The Use of Social Media in Personal Injury Litigation in New York
by cjleclaire
 Sackstein Sackstein & Lee, LLP
Mar 16, 2017 | 19068 views | 0 0 comments | 265 265 recommendations | email to a friend | print | permalink

Attorneys Using Social Media as Evidence in Personal Injury Claims

For many, Facebook, Twitter and Instagram are as much a part of their lives as a phone, computer or even a car. Most don’t think twice about posting pictures, messages and other information for the world to see. But if you have been injured because of someone else’s carelessness or negligence, especially in New York, you may want to give some serious thought to how actively you post to social media sites. Here’s why.

The phase of a trial during which the parties gather evidence is known as “discovery.” The state of New York has long had liberal discovery rules, requiring “full disclosure or all matter material and necessary in prosecution or defense of an action.” Under a 2011 ruling, a party in a civil lawsuit has a right to obtain evidence by any legal method that will “lead to the disclosure of relevant evidence or…reasonably…lead to the discovery of information that bears on the claim.”

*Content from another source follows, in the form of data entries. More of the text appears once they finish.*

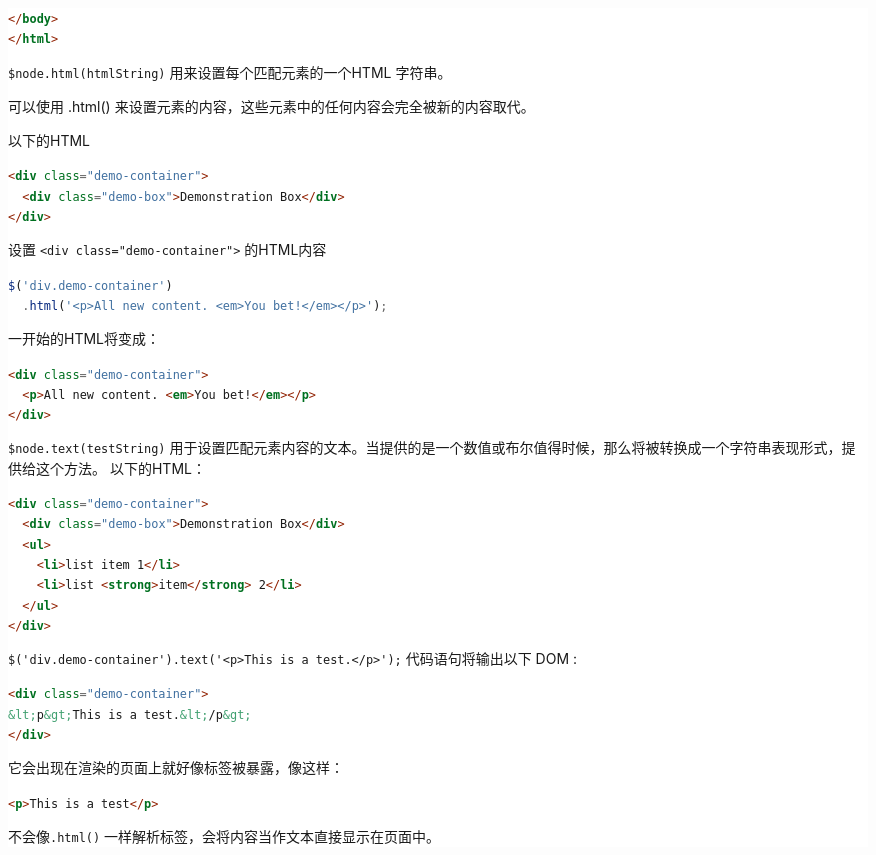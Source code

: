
 ```html
</body>
</html>

```

`$node.html(htmlString)` 用来设置每个匹配元素的一个HTML 字符串。

可以使用 .html() 来设置元素的内容，这些元素中的任何内容会完全被新的内容取代。

以下的HTML

```html
<div class="demo-container">
  <div class="demo-box">Demonstration Box</div>
</div>
```

设置 `<div class="demo-container">` 的HTML内容

```javascript
$('div.demo-container')
  .html('<p>All new content. <em>You bet!</em></p>');
```

一开始的HTML将变成：

```html
<div class="demo-container">
  <p>All new content. <em>You bet!</em></p>
</div>
```

`$node.text(testString)` 用于设置匹配元素内容的文本。当提供的是一个数值或布尔值得时候，那么将被转换成一个字符串表现形式，提供给这个方法。
以下的HTML：

```html
<div class="demo-container">
  <div class="demo-box">Demonstration Box</div>
  <ul>
    <li>list item 1</li>
    <li>list <strong>item</strong> 2</li>
  </ul>
</div>
```

`$('div.demo-container').text('<p>This is a test.</p>');` 代码语句将输出以下 DOM :

```html
<div class="demo-container">
&lt;p&gt;This is a test.&lt;/p&gt;
</div>
```

它会出现在渲染的页面上就好像标签被暴露，像这样：

```html
<p>This is a test</p>
```

不会像`.html()` 一样解析标签，会将内容当作文本直接显示在页面中。
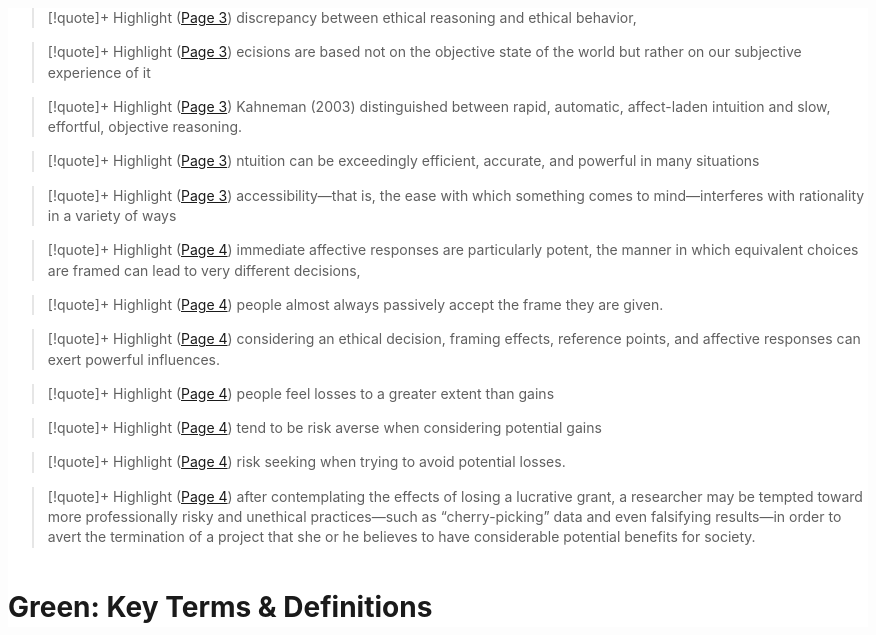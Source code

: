 > [!quote]+ Highlight ([Page 3](zotero://open-pdf/library/items/SI2YR36H?page=616&annotation=I9BB3W8J))
> discrepancy between ethical reasoning and ethical behavior, 

> [!quote]+ Highlight ([Page 3](zotero://open-pdf/library/items/SI2YR36H?page=616&annotation=N22SJIMC))
> ecisions are based not on the objective state of the world but rather on our subjective experience of it 

> [!quote]+ Highlight ([Page 3](zotero://open-pdf/library/items/SI2YR36H?page=616&annotation=IKRJC869))
> Kahneman (2003) distinguished between rapid, automatic, affect-laden intuition and slow, effortful, objective reasoning. 

> [!quote]+ Highlight ([Page 3](zotero://open-pdf/library/items/SI2YR36H?page=616&annotation=BAQZVB6M))
> ntuition can be exceedingly efficient, accurate, and powerful in many situations 

> [!quote]+ Highlight ([Page 3](zotero://open-pdf/library/items/SI2YR36H?page=616&annotation=Z6N66TYJ))
> accessibility—that is, the ease with which something comes to mind—interferes with rationality in a variety of ways 

> [!quote]+ Highlight ([Page 4](zotero://open-pdf/library/items/SI2YR36H?page=617&annotation=J93LYRIA))
> immediate affective responses are particularly potent, the manner in which equivalent choices are framed can lead to very different decisions, 

> [!quote]+ Highlight ([Page 4](zotero://open-pdf/library/items/SI2YR36H?page=617&annotation=IABTR2CN))
> people almost always passively accept the frame they are given. 

> [!quote]+ Highlight ([Page 4](zotero://open-pdf/library/items/SI2YR36H?page=617&annotation=2TA22U3T))
> considering an ethical decision, framing effects, reference points, and affective responses can exert powerful influences. 

> [!quote]+ Highlight ([Page 4](zotero://open-pdf/library/items/SI2YR36H?page=617&annotation=S542ZZCR))
> people feel losses to a greater extent than gains 

> [!quote]+ Highlight ([Page 4](zotero://open-pdf/library/items/SI2YR36H?page=617&annotation=PGCPP87R))
> tend to be risk averse when considering potential gains 

> [!quote]+ Highlight ([Page 4](zotero://open-pdf/library/items/SI2YR36H?page=617&annotation=GYWJHF4B))
> risk seeking when trying to avoid potential losses. 

> [!quote]+ Highlight ([Page 4](zotero://open-pdf/library/items/SI2YR36H?page=617&annotation=53LZL9LV))
> after contemplating the effects of losing a lucrative grant, a researcher may be tempted toward more professionally risky and unethical practices—such as “cherry-picking” data and even falsifying results—in order to avert the termination of a project that she or he believes to have considerable potential benefits for society. 
# Green: Key Terms & Definitions
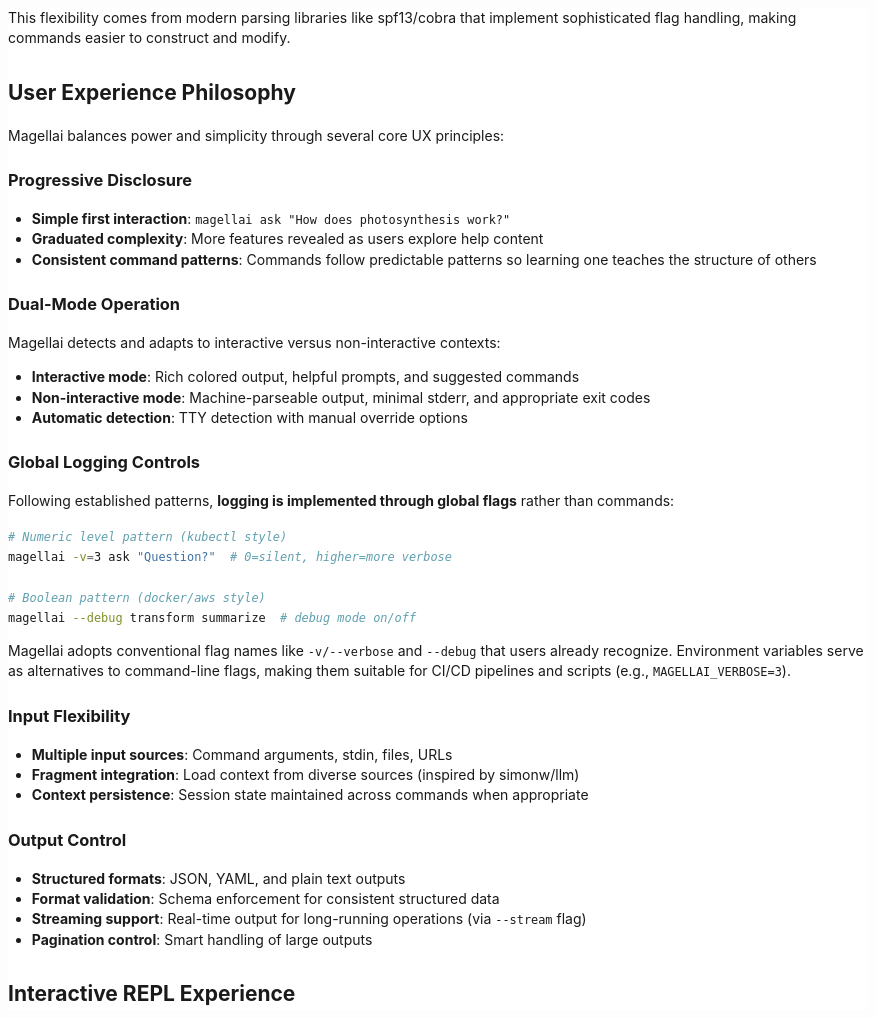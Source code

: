 This flexibility comes from modern parsing libraries like spf13/cobra that implement sophisticated flag handling, making commands easier to construct and modify.

## User Experience Philosophy

Magellai balances power and simplicity through several core UX principles:

### Progressive Disclosure

- **Simple first interaction**: `magellai ask "How does photosynthesis work?"`
- **Graduated complexity**: More features revealed as users explore help content
- **Consistent command patterns**: Commands follow predictable patterns so learning one teaches the structure of others

### Dual-Mode Operation

Magellai detects and adapts to interactive versus non-interactive contexts:

- **Interactive mode**: Rich colored output, helpful prompts, and suggested commands
- **Non-interactive mode**: Machine-parseable output, minimal stderr, and appropriate exit codes
- **Automatic detection**: TTY detection with manual override options

### Global Logging Controls

Following established patterns, **logging is implemented through global flags** rather than commands:

```bash
# Numeric level pattern (kubectl style)
magellai -v=3 ask "Question?"  # 0=silent, higher=more verbose

# Boolean pattern (docker/aws style)
magellai --debug transform summarize  # debug mode on/off
```

Magellai adopts conventional flag names like `-v/--verbose` and `--debug` that users already recognize. Environment variables serve as alternatives to command-line flags, making them suitable for CI/CD pipelines and scripts (e.g., `MAGELLAI_VERBOSE=3`).

### Input Flexibility

- **Multiple input sources**: Command arguments, stdin, files, URLs
- **Fragment integration**: Load context from diverse sources (inspired by simonw/llm)
- **Context persistence**: Session state maintained across commands when appropriate

### Output Control

- **Structured formats**: JSON, YAML, and plain text outputs
- **Format validation**: Schema enforcement for consistent structured data
- **Streaming support**: Real-time output for long-running operations (via `--stream` flag)
- **Pagination control**: Smart handling of large outputs

## Interactive REPL Experience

So how does this relate to Facebook, Twitter and Instagram? Well, if you are a regular user of those social media sites, you know that you can set your own level of privacy, so that posts are only visible to certain people. Accordingly, you might believe that you retain that right of privacy with respect to attempts to gather trial evidence from your Facebook, Twitter and Instagram accounts. But that is not necessarily the case in New York.

In a 2011 appellate court opinion in New York, the court held that a Facebook post was akin to a diary, and found that posting could be discoverable, regardless of the privacy settings the user had. That’s not to say that anything you post on a social medial site will be broadcast to a jury. Typically, the judge will review all proposed evidence, including Facebook, Twitter, Instagram and other social media posts, to determine if they are relevant. If not, they typically won’t be allowed into evidence. But if they are, the user’s privacy settings will generally not preclude their introduction into evidence.